▶ [Work task]:
Without changing a single character, copy every record below.

▶ [Supplied records]:
Start of Block

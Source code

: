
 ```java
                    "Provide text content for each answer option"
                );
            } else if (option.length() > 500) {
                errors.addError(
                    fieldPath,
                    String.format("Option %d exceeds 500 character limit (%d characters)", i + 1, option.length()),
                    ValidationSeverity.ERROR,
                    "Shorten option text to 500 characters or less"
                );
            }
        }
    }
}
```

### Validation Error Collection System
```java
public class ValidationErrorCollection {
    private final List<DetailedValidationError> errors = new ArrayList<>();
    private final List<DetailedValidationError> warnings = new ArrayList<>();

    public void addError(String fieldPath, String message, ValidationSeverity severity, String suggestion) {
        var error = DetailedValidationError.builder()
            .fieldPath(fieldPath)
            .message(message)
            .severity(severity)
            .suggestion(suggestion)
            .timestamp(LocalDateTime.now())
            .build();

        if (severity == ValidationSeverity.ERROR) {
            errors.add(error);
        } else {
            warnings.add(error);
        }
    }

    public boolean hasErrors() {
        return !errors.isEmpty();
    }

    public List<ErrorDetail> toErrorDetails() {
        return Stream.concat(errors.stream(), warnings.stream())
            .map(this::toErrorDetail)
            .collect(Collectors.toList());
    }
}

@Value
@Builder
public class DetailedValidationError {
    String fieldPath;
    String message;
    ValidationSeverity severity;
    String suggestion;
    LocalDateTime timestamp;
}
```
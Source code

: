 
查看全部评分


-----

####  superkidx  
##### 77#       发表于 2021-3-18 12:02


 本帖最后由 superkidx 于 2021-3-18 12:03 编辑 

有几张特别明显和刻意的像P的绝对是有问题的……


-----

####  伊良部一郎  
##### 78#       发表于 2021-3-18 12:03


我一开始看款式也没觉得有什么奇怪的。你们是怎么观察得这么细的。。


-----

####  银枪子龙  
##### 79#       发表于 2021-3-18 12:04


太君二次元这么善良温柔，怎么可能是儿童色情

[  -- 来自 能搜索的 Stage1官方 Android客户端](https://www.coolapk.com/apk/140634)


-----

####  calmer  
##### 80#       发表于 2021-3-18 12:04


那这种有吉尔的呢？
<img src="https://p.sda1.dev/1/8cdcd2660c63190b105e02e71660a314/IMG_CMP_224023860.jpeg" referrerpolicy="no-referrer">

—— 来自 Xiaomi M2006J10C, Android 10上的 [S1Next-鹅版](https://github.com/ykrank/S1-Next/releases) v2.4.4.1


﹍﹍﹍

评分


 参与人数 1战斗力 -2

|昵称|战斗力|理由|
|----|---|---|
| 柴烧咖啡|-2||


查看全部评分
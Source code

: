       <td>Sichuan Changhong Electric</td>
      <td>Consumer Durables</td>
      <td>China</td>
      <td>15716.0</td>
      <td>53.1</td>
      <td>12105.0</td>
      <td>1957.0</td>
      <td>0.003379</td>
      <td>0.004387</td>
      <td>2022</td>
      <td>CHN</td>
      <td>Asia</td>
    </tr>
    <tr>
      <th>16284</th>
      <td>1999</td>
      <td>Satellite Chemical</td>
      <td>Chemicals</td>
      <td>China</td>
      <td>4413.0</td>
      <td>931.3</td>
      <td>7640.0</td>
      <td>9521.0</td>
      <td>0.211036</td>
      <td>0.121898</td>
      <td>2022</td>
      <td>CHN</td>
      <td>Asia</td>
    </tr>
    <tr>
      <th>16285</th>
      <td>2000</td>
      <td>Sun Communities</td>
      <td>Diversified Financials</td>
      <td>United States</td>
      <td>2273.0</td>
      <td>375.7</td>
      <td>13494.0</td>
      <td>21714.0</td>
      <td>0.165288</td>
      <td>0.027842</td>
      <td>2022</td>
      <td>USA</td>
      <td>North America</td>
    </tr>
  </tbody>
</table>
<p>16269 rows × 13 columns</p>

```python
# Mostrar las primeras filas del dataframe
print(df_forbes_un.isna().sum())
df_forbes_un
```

End of Block

▶ [Result]:
Source code

:
 ```java
                    "Provide text content for each answer option"
                );
            } else if (option.length() > 500) {
                errors.addError(
                    fieldPath,
                    String.format("Option %d exceeds 500 character limit (%d characters)", i + 1, option.length()),
                    ValidationSeverity.ERROR,
                    "Shorten option text to 500 characters or less"
                );
            }
        }
    }
}
```

### Validation Error Collection System
```java
public class ValidationErrorCollection {
    private final List<DetailedValidationError> errors = new ArrayList<>();
    private final List<DetailedValidationError> warnings = new ArrayList<>();

    public void addError(String fieldPath, String message, ValidationSeverity severity, String suggestion) {
        var error = DetailedValidationError.builder()
            .fieldPath(fieldPath)
            .message(message)
            .severity(severity)
            .suggestion(suggestion)
            .timestamp(LocalDateTime.now())
            .build();

        if (severity == ValidationSeverity.ERROR) {
            errors.add(error);
        } else {
            warnings.add(error);
        }
    }

    public boolean hasErrors() {
        return !errors.isEmpty();
    }

    public List<ErrorDetail> toErrorDetails() {
        return Stream.concat(errors.stream(), warnings.stream())
            .map(this::toErrorDetail)
            .collect(Collectors.toList());
    }
}

@Value
@Builder
public class DetailedValidationError {
    String fieldPath;
    String message;
    ValidationSeverity severity;
    String suggestion;
    LocalDateTime timestamp;
}
```
Source code

: 
查看全部评分


-----

####  superkidx  
##### 77#       发表于 2021-3-18 12:02


 本帖最后由 superkidx 于 2021-3-18 12:03 编辑 

有几张特别明显和刻意的像P的绝对是有问题的……


-----

####  伊良部一郎  
##### 78#       发表于 2021-3-18 12:03


我一开始看款式也没觉得有什么奇怪的。你们是怎么观察得这么细的。。


-----

####  银枪子龙  
##### 79#       发表于 2021-3-18 12:04


太君二次元这么善良温柔，怎么可能是儿童色情

[  -- 来自 能搜索的 Stage1官方 Android客户端](https://www.coolapk.com/apk/140634)


-----

####  calmer  
##### 80#       发表于 2021-3-18 12:04


那这种有吉尔的呢？
<img src="https://p.sda1.dev/1/8cdcd2660c63190b105e02e71660a314/IMG_CMP_224023860.jpeg" referrerpolicy="no-referrer">

—— 来自 Xiaomi M2006J10C, Android 10上的 [S1Next-鹅版](https://github.com/ykrank/S1-Next/releases) v2.4.4.1


﹍﹍﹍

评分


 参与人数 1战斗力 -2

|昵称|战斗力|理由|
|----|---|---|
| 柴烧咖啡|-2||


查看全部评分
Source code

:       <td>Sichuan Changhong Electric</td>
      <td>Consumer Durables</td>
      <td>China</td>
      <td>15716.0</td>
      <td>53.1</td>
      <td>12105.0</td>
      <td>1957.0</td>
      <td>0.003379</td>
      <td>0.004387</td>
      <td>2022</td>
      <td>CHN</td>
      <td>Asia</td>
    </tr>
    <tr>
      <th>16284</th>
      <td>1999</td>
      <td>Satellite Chemical</td>
      <td>Chemicals</td>
      <td>China</td>
      <td>4413.0</td>
      <td>931.3</td>
      <td>7640.0</td>
      <td>9521.0</td>
      <td>0.211036</td>
      <td>0.121898</td>
      <td>2022</td>
      <td>CHN</td>
      <td>Asia</td>
    </tr>
    <tr>
      <th>16285</th>
      <td>2000</td>
      <td>Sun Communities</td>
      <td>Diversified Financials</td>
      <td>United States</td>
      <td>2273.0</td>
      <td>375.7</td>
      <td>13494.0</td>
      <td>21714.0</td>
      <td>0.165288</td>
      <td>0.027842</td>
      <td>2022</td>
      <td>USA</td>
      <td>North America</td>
    </tr>
  </tbody>
</table>
<p>16269 rows × 13 columns</p>

```python
# Mostrar las primeras filas del dataframe
print(df_forbes_un.isna().sum())
df_forbes_un
```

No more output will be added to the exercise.